Your instructions: Find every line in the records below that contains "Bootstrap", and copy it.

Input for this task:
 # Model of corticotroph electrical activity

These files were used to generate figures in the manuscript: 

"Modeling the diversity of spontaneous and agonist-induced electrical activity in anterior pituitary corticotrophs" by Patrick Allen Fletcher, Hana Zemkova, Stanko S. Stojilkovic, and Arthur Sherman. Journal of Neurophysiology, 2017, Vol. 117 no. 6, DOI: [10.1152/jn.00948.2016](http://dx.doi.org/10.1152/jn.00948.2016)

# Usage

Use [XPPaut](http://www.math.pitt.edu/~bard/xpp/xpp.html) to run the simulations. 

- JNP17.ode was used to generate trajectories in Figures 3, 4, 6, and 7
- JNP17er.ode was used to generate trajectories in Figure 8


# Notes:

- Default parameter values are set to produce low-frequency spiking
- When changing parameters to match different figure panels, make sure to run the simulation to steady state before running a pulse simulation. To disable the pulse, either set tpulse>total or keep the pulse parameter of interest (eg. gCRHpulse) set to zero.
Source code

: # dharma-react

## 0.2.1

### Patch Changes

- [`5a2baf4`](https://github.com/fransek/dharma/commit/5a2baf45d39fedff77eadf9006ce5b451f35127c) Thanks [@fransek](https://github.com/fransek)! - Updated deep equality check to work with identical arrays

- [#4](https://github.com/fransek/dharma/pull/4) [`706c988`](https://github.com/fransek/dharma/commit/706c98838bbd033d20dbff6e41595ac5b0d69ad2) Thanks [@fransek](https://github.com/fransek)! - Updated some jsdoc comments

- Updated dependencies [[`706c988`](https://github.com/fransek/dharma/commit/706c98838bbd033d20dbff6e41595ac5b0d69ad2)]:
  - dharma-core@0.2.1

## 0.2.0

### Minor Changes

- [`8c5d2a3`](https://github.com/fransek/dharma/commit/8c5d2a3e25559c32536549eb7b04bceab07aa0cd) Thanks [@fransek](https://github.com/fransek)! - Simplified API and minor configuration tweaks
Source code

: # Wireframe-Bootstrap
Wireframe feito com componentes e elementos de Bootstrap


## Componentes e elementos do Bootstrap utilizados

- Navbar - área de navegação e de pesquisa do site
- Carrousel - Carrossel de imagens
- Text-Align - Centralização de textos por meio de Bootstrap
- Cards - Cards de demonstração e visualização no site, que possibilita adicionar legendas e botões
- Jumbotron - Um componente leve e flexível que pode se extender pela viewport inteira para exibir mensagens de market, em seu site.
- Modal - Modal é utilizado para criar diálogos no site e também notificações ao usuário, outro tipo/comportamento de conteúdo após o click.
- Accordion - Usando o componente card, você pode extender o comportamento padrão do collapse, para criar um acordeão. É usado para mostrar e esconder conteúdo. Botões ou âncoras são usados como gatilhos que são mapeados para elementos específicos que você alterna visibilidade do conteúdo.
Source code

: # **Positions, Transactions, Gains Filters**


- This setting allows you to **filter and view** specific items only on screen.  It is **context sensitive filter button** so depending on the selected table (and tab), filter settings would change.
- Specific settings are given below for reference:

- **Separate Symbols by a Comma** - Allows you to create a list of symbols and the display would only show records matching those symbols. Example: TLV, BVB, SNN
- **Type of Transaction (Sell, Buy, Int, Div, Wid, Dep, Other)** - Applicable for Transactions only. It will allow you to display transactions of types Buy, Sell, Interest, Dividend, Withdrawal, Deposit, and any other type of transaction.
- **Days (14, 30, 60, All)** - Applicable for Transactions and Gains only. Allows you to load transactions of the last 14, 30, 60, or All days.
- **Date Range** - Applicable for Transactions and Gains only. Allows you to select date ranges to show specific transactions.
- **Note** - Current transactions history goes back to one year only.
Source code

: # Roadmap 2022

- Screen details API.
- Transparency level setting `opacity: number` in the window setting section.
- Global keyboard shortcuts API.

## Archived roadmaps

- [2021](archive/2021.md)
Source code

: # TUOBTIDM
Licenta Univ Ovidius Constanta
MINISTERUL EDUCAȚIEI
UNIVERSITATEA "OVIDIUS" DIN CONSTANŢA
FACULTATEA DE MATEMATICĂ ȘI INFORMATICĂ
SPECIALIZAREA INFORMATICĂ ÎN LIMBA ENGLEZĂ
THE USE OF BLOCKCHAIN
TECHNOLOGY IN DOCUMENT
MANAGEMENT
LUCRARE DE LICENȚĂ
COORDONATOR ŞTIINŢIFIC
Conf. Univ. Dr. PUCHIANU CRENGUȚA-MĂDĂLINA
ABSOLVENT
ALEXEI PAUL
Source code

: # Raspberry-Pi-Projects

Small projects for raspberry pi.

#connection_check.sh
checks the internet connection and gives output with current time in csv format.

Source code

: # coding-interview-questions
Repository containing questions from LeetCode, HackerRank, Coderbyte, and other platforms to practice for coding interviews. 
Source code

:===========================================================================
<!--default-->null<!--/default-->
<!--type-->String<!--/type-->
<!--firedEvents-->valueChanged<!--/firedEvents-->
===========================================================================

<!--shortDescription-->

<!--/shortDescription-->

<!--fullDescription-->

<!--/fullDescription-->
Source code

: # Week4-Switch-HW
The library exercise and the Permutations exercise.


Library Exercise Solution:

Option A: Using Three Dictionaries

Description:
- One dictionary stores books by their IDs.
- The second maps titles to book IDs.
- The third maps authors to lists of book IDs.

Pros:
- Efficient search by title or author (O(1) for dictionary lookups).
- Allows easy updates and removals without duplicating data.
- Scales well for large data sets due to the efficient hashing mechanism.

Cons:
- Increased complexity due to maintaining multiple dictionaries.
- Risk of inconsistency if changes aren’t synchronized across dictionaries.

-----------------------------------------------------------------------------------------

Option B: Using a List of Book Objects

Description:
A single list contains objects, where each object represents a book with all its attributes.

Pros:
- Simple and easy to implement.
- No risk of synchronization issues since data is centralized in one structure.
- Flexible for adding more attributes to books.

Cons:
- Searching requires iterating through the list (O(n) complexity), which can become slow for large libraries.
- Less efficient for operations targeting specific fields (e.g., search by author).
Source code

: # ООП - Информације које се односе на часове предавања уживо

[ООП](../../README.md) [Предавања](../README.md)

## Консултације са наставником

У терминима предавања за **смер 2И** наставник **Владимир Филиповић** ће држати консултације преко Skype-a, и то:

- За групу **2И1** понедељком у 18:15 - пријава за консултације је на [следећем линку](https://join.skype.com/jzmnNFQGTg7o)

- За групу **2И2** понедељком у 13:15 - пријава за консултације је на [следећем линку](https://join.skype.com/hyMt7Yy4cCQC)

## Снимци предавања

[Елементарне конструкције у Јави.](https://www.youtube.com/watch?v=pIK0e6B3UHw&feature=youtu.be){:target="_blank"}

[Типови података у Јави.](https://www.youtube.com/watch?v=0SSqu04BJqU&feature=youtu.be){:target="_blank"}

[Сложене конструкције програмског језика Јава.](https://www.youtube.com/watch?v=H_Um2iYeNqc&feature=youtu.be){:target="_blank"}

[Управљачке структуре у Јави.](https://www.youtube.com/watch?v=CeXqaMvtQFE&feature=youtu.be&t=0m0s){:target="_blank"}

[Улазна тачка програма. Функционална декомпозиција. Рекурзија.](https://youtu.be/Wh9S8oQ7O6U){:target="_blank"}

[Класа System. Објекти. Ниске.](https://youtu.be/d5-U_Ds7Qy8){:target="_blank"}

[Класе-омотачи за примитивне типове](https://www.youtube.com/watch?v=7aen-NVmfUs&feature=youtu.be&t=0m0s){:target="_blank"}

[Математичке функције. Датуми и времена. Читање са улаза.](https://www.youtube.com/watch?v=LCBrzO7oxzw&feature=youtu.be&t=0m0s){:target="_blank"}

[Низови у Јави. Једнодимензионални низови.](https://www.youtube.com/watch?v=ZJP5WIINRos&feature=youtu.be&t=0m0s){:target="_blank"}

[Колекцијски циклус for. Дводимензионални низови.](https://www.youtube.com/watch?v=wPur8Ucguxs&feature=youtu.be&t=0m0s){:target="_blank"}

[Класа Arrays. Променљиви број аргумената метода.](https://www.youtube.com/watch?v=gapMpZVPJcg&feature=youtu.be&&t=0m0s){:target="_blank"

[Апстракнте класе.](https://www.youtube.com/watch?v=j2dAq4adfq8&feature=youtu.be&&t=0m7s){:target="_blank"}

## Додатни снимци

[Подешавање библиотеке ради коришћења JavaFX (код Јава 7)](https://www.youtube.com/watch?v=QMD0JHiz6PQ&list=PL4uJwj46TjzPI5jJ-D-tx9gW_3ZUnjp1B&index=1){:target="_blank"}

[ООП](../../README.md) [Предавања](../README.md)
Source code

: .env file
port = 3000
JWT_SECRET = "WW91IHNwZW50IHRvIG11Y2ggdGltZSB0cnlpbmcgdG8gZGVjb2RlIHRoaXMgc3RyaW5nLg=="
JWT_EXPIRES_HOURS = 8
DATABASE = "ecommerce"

Task answer:
: # Wireframe-Bootstrap
Wireframe feito com componentes e elementos de Bootstrap
## Componentes e elementos do Bootstrap utilizados
- Text-Align - Centralização de textos por meio de Bootstrap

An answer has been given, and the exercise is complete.